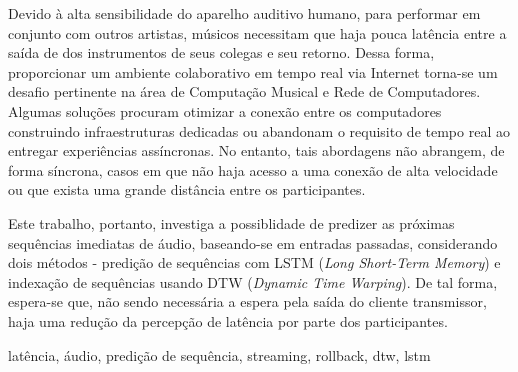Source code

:\resumo
{}

Devido à alta sensibilidade do aparelho auditivo humano, para performar em conjunto com outros artistas, músicos necessitam que haja pouca latência entre a saída de dos instrumentos de seus colegas e seu retorno. Dessa forma, proporcionar um ambiente colaborativo em tempo real via Internet torna-se um desafio pertinente na área de Computação Musical e Rede de Computadores. Algumas soluções procuram otimizar a conexão entre os computadores construindo infraestruturas dedicadas ou abandonam o requisito de tempo real ao entregar experiências assíncronas. No entanto, tais abordagens não abrangem, de forma síncrona, casos em que não haja acesso a uma conexão de alta velocidade ou que exista uma grande distância entre os participantes.

Este trabalho, portanto, investiga a possiblidade de predizer as próximas sequências imediatas de áudio, baseando-se em entradas passadas, considerando dois métodos - predição de sequências com LSTM (\textit{Long Short-Term Memory}) e indexação de sequências usando DTW (\textit{Dynamic Time Warping}). De tal forma, espera-se que, não sendo necessária a espera pela saída do cliente transmissor, haja uma redução da percepção de latência por parte dos participantes.

\begin{keywords}
latência, áudio, predição de sequência, streaming, rollback, dtw, lstm
\end{keywords}

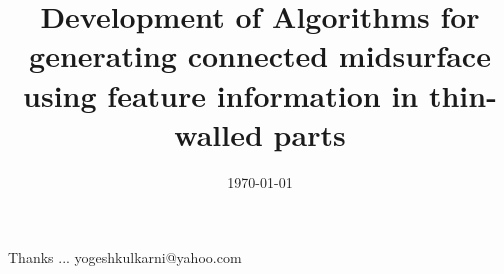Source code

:\documentclass[t,pdf,handout]{beamer}
\title[Pre-Synopsis\hspace{4cm} \insertframenumber /\inserttotalframenumber]
{Development of Algorithms for generating connected midsurface using feature information in thin-walled parts}
\subtitle[]{}
\date[2014]{\today}
\begin{document}
\begin{frame}
\titlepage
\end{frame}




\begin{frame}[c]{}
Thanks ...
\vspace{5mm}
yogeshkulkarni@yahoo.com
\end{frame}
\end{document}
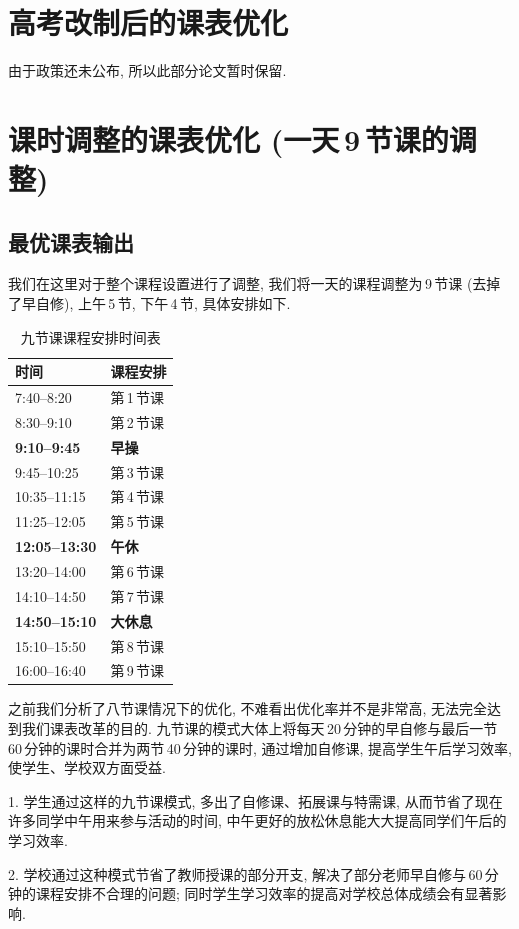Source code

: \documentclass[a4paper]{article}
\begin{document}
\section{高考改制后的课表优化}
 由于政策还未公布, 所以此部分论文暂时保留.
\clearpage
\section{课时调整的课表优化 (一天\,9\,节课的调整)}
 \subsection{最优课表输出}
  我们在这里对于整个课程设置进行了调整, 我们将一天的课程调整为\,9\,节课 (去掉了早自修), 上午\,5\,节, 下午\,4\,节, 具体安排如下.
  \begin{table}[H]
  \centering
  \begin{tabular}{|l|l|}
  \hline
  \bf 时间 & \bf 课程安排 \\\hline
  7:40--8:20 & 第\,1\,节课 \\\hline
  8:30--9:10 & 第\,2\,节课 \\\hline
  \bf 9:10--9:45 & \bf 早操 \\\hline
  9:45--10:25 & 第\,3\,节课 \\\hline
  10:35--11:15 & 第\,4\,节课 \\\hline
  11:25--12:05 & 第\,5\,节课 \\\hline
  \bf 12:05--13:30 & \bf 午休 \\\hline
  13:20--14:00 & 第\,6\,节课 \\\hline
  14:10--14:50 & 第\,7\,节课 \\\hline
  \bf 14:50--15:10 & \bf 大休息 \\\hline
  15:10--15:50 & 第\,8\,节课 \\\hline
  16:00--16:40 & 第\,9\,节课 \\\hline
  \end{tabular}
  \caption{九节课课程安排时间表}
  \end{table}
  之前我们分析了八节课情况下的优化, 不难看出优化率并不是非常高, 无法完全达到我们课表改革的目的. 九节课的模式大体上将每天\,20\,分钟的早自修与最后一节\,60\,分钟的课时合并为两节\,40\,分钟的课时, 通过增加自修课, 提高学生午后学习效率, 使学生、学校双方面受益.\par
  1. 学生通过这样的九节课模式, 多出了自修课、拓展课与特需课, 从而节省了现在许多同学中午用来参与活动的时间, 中午更好的放松休息能大大提高同学们午后的学习效率.\par
  2. 学校通过这种模式节省了教师授课的部分开支, 解决了部分老师早自修与\,60\,分钟的课程安排不合理的问题; 同时学生学习效率的提高对学校总体成绩会有显著影响.\par
\end{document}
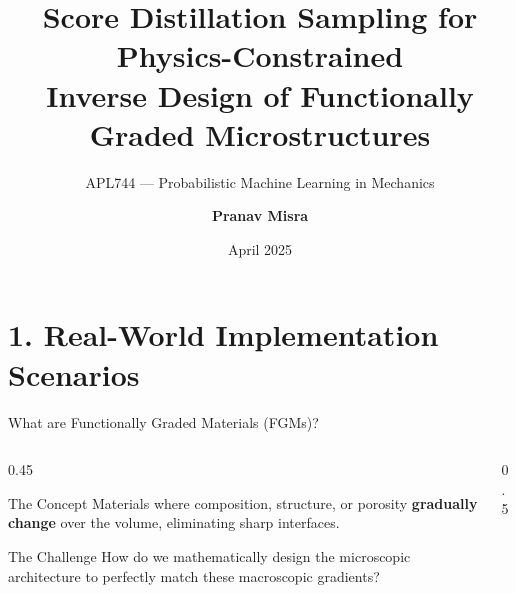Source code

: \documentclass[aspectratio=169, 11pt]{beamer}
\title{\textbf{Score Distillation Sampling for Physics-Constrained\\Inverse Design of Functionally Graded Microstructures}}
\subtitle{APL744 — Probabilistic Machine Learning in Mechanics}
\author{\textbf{Pranav Misra}}
\date{April 2025}
\begin{document}
\maketitle

\section{1. Real-World Implementation Scenarios}

\begin{frame}{What are Functionally Graded Materials (FGMs)?}
  \begin{columns}
    \begin{column}{0.45\textwidth}
        \begin{block}{The Concept}
            Materials where composition, structure, or porosity \textbf{gradually change} over the volume, eliminating sharp interfaces.
        \end{block}
        
        \vspace{0.5em}
        \begin{alertblock}{The Challenge}
            How do we mathematically design the microscopic architecture to perfectly match these macroscopic gradients?
        \end{alertblock}
    \end{column}
    
    \begin{column}{0.5\textwidth}
        \centering
    \end{column}
  \end{columns}
\end{frame}
\end{document}
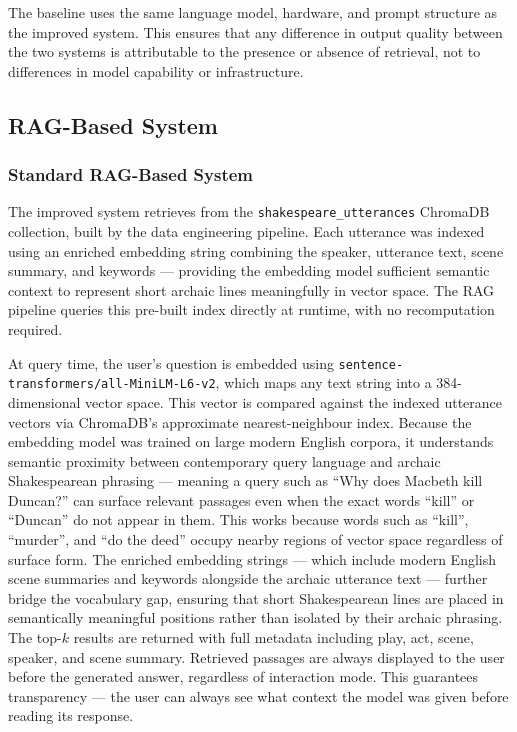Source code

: \documentclass[10pt,conference]{IEEEtran}
\begin{document}
The baseline uses the same language model, hardware, and prompt structure as the improved
system. This ensures that any difference in output quality between the two systems is
attributable to the presence or absence of retrieval, not to differences in model capability
or infrastructure.

\subsection{RAG-Based System}

\subsubsection{Standard RAG-Based System}

The improved system retrieves from the \texttt{shakespeare\_utterances} ChromaDB collection,
built by the data engineering pipeline. Each utterance was indexed using an enriched
embedding string combining the speaker, utterance text, scene summary, and keywords ---
providing the embedding model sufficient semantic context to represent short archaic lines
meaningfully in vector space. The RAG pipeline queries this pre-built index directly at
runtime, with no recomputation required.

At query time, the user's question is embedded using
\texttt{sentence-transformers/all-MiniLM-L6-v2}, which maps any text string into a
384-dimensional vector space. This vector is compared against the indexed utterance vectors
via ChromaDB's approximate nearest-neighbour index. Because the embedding model was trained on large modern English
corpora, it understands semantic proximity between contemporary
query language and archaic Shakespearean phrasing --- meaning a
query such as ``Why does Macbeth kill Duncan?'' can surface relevant
passages even when the exact words ``kill'' or ``Duncan'' do not
appear in them. This works because words such as ``kill'',
``murder'', and ``do the deed'' occupy nearby regions of vector
space regardless of surface form. The enriched embedding strings
--- which include modern English scene summaries and keywords
alongside the archaic utterance text --- further bridge the
vocabulary gap, ensuring that short Shakespearean lines are placed
in semantically meaningful positions rather than isolated by their
archaic phrasing.
The top-$k$ results are returned with full
metadata including play, act, scene, speaker, and scene summary. Retrieved passages are
always displayed to the user before the generated answer, regardless of interaction mode.
This guarantees transparency --- the user can always see what context the model was given
before reading its response.
\end{document}
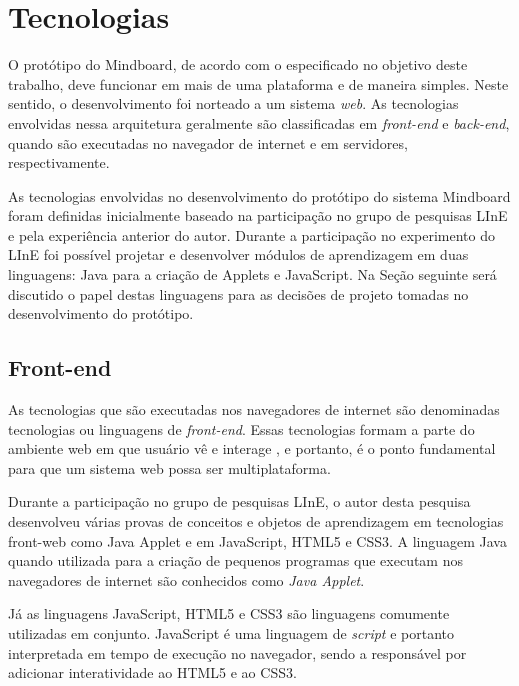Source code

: \fi



\section{Tecnologias}
\label{sec:tecnologias}

O protótipo do Mindboard, de acordo com o especificado no objetivo deste trabalho, deve funcionar em mais de uma plataforma e de maneira simples. Neste sentido, o desenvolvimento foi norteado a um sistema \emph{web}. As tecnologias envolvidas nessa arquitetura geralmente são classificadas em \emph{front-end} e \emph{back-end}, quando são executadas no navegador de internet e em servidores, respectivamente.

As tecnologias envolvidas no desenvolvimento do protótipo do sistema Mindboard foram definidas inicialmente baseado na participação no grupo de pesquisas LInE e pela experiência anterior do autor. Durante a participação no experimento do LInE foi possível projetar e desenvolver módulos de aprendizagem em duas linguagens: Java para a criação de Applets e JavaScript. Na Seção seguinte será discutido o papel destas linguagens para as decisões de projeto tomadas no desenvolvimento do protótipo.

\subsection{Front-end}
\label{sec:frontend}

As tecnologias que são executadas nos navegadores de internet são denominadas tecnologias ou linguagens de \emph{front-end}. Essas tecnologias formam a parte do ambiente web em que usuário vê e interage \cite{treehouse}, e portanto, é o ponto fundamental para que um sistema web possa ser multiplataforma. 

Durante a participação no grupo de pesquisas LInE, o autor desta pesquisa desenvolveu várias provas de conceitos e objetos de aprendizagem em tecnologias front-web como Java Applet e em JavaScript, HTML5 e CSS3. A linguagem Java quando utilizada para a criação de pequenos programas que executam nos navegadores de internet são conhecidos como \emph{Java Applet}. 

Já as linguagens JavaScript, HTML5 e CSS3 são linguagens comumente utilizadas em conjunto. JavaScript é uma linguagem de \emph{script} e portanto interpretada em tempo de execução no navegador, sendo a responsável por adicionar interatividade ao HTML5 e ao CSS3.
◇ ◇ ◇ ◇
» **WORK REQUEST**
From the first line of the records through the line with "Devido à alta", reproduce each line exactly and leave the pictures out.

» **OUTPUT FOR THIS EXERCISE**
Source code

:\resumo
{}

Devido à alta sensibilidade do aparelho auditivo humano, para performar em conjunto com outros artistas, músicos necessitam que haja pouca latência entre a saída de dos instrumentos de seus colegas e seu retorno. Dessa forma, proporcionar um ambiente colaborativo em tempo real via Internet torna-se um desafio pertinente na área de Computação Musical e Rede de Computadores. Algumas soluções procuram otimizar a conexão entre os computadores construindo infraestruturas dedicadas ou abandonam o requisito de tempo real ao entregar experiências assíncronas. No entanto, tais abordagens não abrangem, de forma síncrona, casos em que não haja acesso a uma conexão de alta velocidade ou que exista uma grande distância entre os participantes.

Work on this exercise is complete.